Status: Design 1946. Height: 20.00 m (65.00 ft). Diameter: 3.65 m (11.97 ft).

The US Navy's High Altitude Test Vehicle orbital launch vehicle design of spring 1946 brought about an immediate response - from the US Army Air Force, not the Soviets. It was considered vital for the USAAF to establish itself as the lead service in outer space. In April General Curtis LeMay asked the service's Project Rand think-tank to provide a comeback to the Navy on a crash basis. In just three weeks, sixteen Rand experts completed a 250-page engineering analysis of a "World-Circling Spaceship". Rand argued that "technology and experience have now reached the point where it is possible to design and construct craft which can penetrate the atmosphere and achieve sufficient velocity to become satellites of the earth." They stated that the USAAF could launch a 230-kg satellite into a 500-km orbit within five years at a cost of $150 million.

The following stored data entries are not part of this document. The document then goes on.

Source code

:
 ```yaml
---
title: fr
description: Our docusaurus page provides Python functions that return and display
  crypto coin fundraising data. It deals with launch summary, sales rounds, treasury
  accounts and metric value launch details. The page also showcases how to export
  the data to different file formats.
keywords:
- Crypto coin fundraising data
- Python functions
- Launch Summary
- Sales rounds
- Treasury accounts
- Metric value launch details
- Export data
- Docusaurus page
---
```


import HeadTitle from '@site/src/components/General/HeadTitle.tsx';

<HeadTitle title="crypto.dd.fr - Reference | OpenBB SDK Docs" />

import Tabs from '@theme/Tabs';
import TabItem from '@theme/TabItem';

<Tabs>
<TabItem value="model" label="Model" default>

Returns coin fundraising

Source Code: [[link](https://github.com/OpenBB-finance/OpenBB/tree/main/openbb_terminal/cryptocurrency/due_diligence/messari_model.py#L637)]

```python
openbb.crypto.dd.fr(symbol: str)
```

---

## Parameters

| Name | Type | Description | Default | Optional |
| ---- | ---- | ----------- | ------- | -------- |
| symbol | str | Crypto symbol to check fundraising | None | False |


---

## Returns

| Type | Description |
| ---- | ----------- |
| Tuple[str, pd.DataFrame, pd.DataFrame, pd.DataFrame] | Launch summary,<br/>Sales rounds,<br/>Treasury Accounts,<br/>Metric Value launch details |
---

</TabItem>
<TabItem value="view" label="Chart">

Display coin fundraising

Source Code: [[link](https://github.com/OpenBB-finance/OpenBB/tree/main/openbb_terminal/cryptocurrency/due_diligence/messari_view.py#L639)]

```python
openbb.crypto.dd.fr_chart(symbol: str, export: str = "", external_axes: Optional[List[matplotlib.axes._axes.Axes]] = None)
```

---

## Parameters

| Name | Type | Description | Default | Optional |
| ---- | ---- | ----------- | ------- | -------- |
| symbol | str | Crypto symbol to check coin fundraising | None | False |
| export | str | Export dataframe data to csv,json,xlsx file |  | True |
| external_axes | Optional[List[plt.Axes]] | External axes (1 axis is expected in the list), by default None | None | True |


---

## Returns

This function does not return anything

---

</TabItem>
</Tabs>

In the report's introduction, Rand team leader David Griggs predicted:

Though the crystal ball is cloudy, two things seem clear:
1. A satellite vehicle with appropriate instrumentation can be expected to be one of the most potent scientific tools of the Twentieth Century.
2. The achievement of a satellite craft by the United States would inflame the imagination of mankind, and would probably produce repercussions in the world comparable to the explosion of the atomic bomb.
The report's technical feasibility studies dealt with propulsion options, meteor strike risk assessments, trajectory analysis, and re-entry issues. In contrast to the Navy's single-stage-to-orbit HATV, Rand proposed a low-risk three-stage alcohol-oxygen rocket. Rand claimed it could identify no overwhelming technical challenges.

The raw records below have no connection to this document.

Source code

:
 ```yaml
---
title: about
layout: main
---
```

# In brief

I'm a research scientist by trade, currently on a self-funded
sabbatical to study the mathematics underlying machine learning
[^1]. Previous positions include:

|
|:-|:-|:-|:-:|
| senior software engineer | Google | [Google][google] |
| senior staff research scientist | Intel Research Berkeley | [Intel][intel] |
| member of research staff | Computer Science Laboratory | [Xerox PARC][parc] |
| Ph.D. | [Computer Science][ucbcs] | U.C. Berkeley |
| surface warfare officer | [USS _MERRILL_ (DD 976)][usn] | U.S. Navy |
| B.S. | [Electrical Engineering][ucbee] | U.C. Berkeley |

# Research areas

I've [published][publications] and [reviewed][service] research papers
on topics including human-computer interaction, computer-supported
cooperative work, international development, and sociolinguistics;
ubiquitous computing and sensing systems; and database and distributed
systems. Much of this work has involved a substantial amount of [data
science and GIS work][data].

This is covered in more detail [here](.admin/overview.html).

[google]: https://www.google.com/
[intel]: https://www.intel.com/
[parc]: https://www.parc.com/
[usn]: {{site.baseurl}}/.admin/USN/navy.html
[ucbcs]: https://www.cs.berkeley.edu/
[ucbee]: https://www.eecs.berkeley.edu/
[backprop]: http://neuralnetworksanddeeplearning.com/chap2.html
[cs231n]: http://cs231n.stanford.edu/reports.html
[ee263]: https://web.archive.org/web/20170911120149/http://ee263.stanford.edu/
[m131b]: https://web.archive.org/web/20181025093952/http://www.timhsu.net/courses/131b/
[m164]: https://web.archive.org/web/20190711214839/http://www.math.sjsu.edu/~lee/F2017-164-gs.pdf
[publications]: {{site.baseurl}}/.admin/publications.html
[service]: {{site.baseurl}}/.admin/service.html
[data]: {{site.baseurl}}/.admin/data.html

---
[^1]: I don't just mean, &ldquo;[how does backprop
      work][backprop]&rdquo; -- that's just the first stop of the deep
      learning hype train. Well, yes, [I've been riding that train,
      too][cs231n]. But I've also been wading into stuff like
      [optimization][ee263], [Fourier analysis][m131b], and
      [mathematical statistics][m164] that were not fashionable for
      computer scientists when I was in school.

The four-stage alcohol/liquid oxygen design would have a liftoff mass of 105,990 kg and a diameter of 4.0 m. A two-stage liquid oxygen/liquid hydrogen powered design would have a mass of 132,250 kg and a diameter of 6.3 m. However preliminary calculations for a three-stage liquid oxygen/liquid hydrogen design showed a launch mass of only 38,000 kg. These figures assumed aircraft-type fabrication techniques and no extraordinary weight-saving measures. The liquid oxygen/alcohol vehicle would have had a length of around 20 m.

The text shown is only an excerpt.